__BRIEF__
Find the line with "27 & 11011 &". Transcribe it and each later line of the data exactly, up to and including the last.

__THE RECORDS__
- Opening Delimiter -

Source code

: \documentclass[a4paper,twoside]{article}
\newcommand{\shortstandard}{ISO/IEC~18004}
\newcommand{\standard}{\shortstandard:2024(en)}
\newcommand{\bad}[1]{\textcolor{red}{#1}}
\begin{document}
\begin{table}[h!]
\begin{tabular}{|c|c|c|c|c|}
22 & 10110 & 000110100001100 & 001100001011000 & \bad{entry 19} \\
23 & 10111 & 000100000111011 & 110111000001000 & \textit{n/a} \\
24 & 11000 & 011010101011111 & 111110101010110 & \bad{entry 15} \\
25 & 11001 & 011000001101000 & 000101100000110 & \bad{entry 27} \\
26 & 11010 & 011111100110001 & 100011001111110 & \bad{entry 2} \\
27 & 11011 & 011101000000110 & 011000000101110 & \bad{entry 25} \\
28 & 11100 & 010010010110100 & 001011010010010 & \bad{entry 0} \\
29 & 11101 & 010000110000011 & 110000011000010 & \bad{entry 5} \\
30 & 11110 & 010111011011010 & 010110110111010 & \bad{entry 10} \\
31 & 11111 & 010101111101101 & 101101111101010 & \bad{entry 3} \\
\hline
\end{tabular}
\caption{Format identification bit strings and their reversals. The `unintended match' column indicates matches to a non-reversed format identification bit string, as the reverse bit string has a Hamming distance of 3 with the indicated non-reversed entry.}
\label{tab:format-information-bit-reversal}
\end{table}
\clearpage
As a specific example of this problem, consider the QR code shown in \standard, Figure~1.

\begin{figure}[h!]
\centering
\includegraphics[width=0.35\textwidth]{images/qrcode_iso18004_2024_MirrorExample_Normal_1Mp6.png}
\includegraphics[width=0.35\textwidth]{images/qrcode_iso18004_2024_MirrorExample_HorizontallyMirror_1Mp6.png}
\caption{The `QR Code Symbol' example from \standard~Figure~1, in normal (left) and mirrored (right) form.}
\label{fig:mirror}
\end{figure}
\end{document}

- Closing Delimiter -

__RESPONSE__
27 & 11011 & 011101000000110 & 011000000101110 & \bad{entry 25} \\
28 & 11100 & 010010010110100 & 001011010010010 & \bad{entry 0} \\
29 & 11101 & 010000110000011 & 110000011000010 & \bad{entry 5} \\
30 & 11110 & 010111011011010 & 010110110111010 & \bad{entry 10} \\
31 & 11111 & 010101111101101 & 101101111101010 & \bad{entry 3} \\
\hline
\end{tabular}
\caption{Format identification bit strings and their reversals. The `unintended match' column indicates matches to a non-reversed format identification bit string, as the reverse bit string has a Hamming distance of 3 with the indicated non-reversed entry.}
\label{tab:format-information-bit-reversal}
\end{table}
\clearpage
As a specific example of this problem, consider the QR code shown in \standard, Figure~1.

\begin{figure}[h!]
\centering
\includegraphics[width=0.35\textwidth]{images/qrcode_iso18004_2024_MirrorExample_Normal_1Mp6.png}
\includegraphics[width=0.35\textwidth]{images/qrcode_iso18004_2024_MirrorExample_HorizontallyMirror_1Mp6.png}
\caption{The `QR Code Symbol' example from \standard~Figure~1, in normal (left) and mirrored (right) form.}
\label{fig:mirror}
\end{figure}
\end{document}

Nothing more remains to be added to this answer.